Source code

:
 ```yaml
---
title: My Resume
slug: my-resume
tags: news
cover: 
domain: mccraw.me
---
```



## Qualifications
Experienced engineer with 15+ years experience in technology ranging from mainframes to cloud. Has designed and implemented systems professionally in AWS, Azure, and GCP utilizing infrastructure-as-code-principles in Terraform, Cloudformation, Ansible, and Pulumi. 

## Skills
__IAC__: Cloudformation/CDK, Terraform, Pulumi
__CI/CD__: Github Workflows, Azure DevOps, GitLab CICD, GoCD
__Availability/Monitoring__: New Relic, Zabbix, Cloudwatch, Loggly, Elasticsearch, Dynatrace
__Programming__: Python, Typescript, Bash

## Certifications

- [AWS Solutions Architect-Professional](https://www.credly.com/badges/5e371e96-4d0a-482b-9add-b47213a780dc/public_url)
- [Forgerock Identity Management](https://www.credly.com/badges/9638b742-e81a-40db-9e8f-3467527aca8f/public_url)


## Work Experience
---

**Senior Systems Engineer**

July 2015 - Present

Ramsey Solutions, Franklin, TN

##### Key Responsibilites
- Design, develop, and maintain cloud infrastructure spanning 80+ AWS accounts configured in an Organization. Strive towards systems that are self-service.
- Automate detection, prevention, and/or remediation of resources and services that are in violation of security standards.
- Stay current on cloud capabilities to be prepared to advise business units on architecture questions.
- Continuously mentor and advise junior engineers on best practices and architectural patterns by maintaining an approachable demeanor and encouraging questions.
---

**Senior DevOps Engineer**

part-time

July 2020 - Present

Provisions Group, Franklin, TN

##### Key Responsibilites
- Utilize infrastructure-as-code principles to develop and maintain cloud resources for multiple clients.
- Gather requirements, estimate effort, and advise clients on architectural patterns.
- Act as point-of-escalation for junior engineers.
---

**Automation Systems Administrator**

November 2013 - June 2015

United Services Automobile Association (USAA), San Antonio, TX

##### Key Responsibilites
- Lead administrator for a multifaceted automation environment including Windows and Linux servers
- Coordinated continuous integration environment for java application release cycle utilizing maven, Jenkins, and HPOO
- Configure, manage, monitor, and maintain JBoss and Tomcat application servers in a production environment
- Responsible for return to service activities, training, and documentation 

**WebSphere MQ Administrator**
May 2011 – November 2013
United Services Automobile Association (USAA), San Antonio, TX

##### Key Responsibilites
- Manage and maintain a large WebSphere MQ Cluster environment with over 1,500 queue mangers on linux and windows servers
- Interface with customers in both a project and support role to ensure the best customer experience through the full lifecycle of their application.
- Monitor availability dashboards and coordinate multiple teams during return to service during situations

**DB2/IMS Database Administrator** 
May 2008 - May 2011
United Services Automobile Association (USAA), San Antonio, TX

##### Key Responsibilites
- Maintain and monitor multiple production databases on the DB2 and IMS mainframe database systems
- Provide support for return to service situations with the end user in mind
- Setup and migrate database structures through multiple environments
• • •
Wherever "architectural" occurs in the records above, copy the line it sits in.

- Continuously mentor and advise junior engineers on best practices and architectural patterns by maintaining an approachable demeanor and encouraging questions.
- Gather requirements, estimate effort, and advise clients on architectural patterns.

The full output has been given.